CARIBBEAN AIRLINES Ltd (CAL) has released figures that suggest a reduction in losses by $120 million for the first half of 2018, with revenue up by $210 million or 19 per cent. The figures will go some way to assuage concerns over the viability of the State-owned airline, which has been under pressure in recent weeks due to reports of poor management practices there. However, in the absence of full, audited accounts, it is premature to assume CAL is finally lifting off after a prolonged slump.
All would certainly hope for a turnaround. The last few weeks have seen the airline, and its CEO Garvin Madera, come under heightened scrutiny due to the findings of a parliamentary committee that found poor recruitment practices and lax security checks, the latter of which have been denied by the airline.
As luck would have it, the airline was also caught up in a phishing attack in June, which did little to bolster faith in its brand. It’s not known if anyone has been held responsible for that matter - which did not affect the CAL website itself but rather its good name – or if CAL has initiated legal action for damages.
Several factors may have contributed to increased revenue. As CAL notes, there were higher revenues from its line cargo and freighter operations; increased airbridge capacity; and more regional and international passengers. The company also introduced a new route to Havana, Cuba, in January.
Yet, to say revenues are up is not to say profitability is up. Indeed, it is understood that the better performance has simply alleviated a loss-making situation. The exact level of expenditure is not clear, but in 2014, CAL made a $403 million (or US$60 million) loss. That was the last time CAL released financial statements to the public.

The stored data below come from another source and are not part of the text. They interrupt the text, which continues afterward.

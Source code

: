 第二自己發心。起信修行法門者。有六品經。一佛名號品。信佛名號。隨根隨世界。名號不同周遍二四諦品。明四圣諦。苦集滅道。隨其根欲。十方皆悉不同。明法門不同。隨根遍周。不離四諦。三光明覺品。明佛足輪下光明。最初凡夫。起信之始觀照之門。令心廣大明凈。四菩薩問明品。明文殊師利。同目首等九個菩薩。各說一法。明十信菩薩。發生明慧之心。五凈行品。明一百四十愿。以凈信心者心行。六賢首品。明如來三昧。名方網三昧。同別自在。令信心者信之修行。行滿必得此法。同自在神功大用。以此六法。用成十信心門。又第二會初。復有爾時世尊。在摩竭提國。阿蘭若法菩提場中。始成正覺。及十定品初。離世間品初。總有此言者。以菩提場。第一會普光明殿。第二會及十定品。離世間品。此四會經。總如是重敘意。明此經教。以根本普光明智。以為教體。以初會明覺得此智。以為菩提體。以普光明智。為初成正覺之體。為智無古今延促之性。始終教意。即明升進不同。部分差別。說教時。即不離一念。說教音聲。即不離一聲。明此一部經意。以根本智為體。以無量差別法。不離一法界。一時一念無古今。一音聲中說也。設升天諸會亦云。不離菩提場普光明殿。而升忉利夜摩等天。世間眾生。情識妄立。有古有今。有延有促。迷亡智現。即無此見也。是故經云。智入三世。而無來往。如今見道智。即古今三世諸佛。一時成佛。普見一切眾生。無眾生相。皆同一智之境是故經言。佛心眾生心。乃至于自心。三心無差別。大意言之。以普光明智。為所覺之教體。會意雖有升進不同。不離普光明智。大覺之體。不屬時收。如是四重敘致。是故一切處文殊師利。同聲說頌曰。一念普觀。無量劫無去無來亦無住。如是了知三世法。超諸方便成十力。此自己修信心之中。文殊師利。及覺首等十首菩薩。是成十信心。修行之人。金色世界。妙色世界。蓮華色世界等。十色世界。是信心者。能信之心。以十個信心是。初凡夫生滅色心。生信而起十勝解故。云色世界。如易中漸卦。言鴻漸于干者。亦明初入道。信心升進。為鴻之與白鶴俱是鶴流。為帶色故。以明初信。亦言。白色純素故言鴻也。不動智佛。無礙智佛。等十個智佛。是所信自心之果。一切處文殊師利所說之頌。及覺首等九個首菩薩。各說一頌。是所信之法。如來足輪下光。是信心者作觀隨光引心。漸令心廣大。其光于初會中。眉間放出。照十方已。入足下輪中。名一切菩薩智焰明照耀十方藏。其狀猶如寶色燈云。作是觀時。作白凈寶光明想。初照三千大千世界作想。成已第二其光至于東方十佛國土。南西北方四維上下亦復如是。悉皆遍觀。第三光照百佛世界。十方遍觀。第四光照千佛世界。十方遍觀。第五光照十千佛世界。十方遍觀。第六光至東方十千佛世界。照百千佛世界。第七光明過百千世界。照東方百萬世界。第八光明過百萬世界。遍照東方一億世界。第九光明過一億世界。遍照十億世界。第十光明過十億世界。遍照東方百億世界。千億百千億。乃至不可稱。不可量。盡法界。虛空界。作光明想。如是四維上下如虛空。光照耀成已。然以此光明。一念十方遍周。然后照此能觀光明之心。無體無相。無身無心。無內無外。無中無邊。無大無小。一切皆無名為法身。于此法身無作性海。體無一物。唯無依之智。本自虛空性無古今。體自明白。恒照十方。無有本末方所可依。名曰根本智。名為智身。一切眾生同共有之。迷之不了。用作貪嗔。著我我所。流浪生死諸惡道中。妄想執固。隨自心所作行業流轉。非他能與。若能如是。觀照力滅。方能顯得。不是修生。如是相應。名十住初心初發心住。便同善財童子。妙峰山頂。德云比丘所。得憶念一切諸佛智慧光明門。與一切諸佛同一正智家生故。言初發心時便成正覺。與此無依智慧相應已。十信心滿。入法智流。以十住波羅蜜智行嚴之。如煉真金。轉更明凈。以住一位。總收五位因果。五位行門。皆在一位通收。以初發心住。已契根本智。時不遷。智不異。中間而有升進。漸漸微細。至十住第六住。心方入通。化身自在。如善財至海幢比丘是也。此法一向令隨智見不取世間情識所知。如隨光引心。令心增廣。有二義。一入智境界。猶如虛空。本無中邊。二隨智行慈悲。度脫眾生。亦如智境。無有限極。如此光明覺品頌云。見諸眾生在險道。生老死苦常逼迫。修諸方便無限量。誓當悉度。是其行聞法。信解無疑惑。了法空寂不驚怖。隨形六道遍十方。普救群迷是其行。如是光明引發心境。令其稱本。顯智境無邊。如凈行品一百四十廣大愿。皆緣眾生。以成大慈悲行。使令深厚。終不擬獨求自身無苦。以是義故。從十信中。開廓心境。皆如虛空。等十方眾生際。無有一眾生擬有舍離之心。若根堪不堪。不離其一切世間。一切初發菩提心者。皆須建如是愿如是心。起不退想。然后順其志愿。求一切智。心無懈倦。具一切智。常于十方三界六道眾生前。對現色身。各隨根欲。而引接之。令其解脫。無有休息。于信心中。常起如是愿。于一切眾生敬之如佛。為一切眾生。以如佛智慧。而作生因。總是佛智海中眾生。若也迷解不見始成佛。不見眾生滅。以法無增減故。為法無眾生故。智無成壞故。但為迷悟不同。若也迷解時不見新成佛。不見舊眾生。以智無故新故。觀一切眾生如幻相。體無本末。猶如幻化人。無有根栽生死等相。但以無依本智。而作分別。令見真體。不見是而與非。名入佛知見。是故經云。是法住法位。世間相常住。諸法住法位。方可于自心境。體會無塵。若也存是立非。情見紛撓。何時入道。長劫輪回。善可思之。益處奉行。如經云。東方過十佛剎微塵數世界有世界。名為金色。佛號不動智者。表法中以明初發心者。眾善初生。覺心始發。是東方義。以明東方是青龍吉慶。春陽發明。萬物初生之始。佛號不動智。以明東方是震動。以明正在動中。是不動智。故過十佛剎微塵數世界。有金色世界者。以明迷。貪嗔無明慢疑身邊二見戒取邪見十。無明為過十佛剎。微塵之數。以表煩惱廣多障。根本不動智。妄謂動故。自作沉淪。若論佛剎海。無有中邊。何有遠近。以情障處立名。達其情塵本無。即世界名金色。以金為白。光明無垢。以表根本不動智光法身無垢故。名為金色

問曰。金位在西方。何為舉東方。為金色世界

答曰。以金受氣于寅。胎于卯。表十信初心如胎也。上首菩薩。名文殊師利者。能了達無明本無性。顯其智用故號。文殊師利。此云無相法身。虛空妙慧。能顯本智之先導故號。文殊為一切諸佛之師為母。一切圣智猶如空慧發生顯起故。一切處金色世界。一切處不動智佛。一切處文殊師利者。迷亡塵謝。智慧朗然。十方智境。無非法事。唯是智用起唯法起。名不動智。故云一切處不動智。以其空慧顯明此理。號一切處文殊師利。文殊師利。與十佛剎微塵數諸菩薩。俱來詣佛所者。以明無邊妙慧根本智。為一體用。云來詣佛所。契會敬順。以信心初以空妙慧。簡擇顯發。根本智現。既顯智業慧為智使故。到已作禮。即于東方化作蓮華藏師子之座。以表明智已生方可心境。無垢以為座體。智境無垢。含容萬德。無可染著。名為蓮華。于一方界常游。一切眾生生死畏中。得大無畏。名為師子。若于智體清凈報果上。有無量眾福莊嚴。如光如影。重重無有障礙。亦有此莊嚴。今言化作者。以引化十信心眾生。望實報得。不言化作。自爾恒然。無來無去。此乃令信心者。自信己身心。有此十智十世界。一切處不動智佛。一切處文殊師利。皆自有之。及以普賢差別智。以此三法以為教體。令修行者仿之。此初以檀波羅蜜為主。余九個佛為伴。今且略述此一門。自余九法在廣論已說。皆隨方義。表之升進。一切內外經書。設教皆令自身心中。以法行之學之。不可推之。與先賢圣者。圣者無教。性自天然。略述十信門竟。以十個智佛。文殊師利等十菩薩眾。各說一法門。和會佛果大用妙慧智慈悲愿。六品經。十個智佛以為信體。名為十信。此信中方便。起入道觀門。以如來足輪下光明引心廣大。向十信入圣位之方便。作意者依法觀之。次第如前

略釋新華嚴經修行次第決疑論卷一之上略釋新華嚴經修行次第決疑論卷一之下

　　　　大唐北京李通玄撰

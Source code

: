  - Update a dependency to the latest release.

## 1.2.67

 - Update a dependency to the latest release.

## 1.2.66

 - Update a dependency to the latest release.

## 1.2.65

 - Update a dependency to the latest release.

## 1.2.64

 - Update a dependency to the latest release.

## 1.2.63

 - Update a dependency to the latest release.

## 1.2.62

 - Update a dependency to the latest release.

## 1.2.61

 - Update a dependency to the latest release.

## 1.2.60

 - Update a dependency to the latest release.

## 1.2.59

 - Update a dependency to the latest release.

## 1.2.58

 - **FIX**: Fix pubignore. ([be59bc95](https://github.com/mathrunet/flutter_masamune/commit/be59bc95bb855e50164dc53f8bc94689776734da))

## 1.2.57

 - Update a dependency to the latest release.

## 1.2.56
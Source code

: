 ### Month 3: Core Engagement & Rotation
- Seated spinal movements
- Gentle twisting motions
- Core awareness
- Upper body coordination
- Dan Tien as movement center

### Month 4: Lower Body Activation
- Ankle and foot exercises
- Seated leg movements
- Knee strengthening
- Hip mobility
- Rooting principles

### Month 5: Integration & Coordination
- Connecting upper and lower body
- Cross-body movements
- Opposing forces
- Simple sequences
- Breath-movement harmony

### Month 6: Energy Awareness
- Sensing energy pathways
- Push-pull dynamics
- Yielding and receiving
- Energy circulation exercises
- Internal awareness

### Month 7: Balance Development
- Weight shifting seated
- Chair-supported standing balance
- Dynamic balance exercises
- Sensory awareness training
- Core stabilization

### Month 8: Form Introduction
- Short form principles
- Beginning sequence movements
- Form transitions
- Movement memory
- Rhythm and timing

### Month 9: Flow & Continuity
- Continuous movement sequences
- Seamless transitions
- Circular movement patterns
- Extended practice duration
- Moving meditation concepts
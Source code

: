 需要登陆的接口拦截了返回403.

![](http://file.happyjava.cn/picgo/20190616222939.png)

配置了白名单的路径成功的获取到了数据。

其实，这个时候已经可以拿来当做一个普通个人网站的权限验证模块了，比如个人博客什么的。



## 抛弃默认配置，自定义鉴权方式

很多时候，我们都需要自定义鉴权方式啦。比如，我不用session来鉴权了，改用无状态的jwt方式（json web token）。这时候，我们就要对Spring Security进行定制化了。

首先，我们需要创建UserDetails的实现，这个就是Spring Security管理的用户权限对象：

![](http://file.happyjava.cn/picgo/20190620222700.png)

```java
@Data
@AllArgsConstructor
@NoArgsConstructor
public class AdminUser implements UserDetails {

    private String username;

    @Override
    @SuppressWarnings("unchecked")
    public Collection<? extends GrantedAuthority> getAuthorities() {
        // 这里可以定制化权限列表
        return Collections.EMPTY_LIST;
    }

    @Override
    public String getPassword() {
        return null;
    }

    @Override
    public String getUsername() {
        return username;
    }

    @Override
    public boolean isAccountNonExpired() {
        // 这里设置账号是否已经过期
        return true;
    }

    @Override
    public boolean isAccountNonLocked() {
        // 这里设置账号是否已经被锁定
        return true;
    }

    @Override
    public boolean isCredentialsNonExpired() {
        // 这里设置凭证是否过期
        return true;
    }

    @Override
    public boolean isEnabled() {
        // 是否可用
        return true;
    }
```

It should also be noted that increased passenger levels may reflect trends which have little to do with CAL’s business operations. For instance, the damage to neighbouring Caribbean islands has resulted in a diversion of tourism to these shores. Tourists, unable to visit traditional stomping ground, have sought other options. Further, the well-documented woes in relation to the inter-island ferry undoubtedly would have affected the numbers on the inter-island CAL route.
The airline has not given an analysis of the performance of its routes, including the new Havana flights, for any kind of informed assessment to be made over its choices and priorities over the reporting period. While it is certainly good to see an upward trend, it is unacceptable that the State airline has delayed releasing final accounts for the digestion of taxpayers. In the meantime, it’s hard to tell whether meaningful change has been happening. We’re left flying in the dark.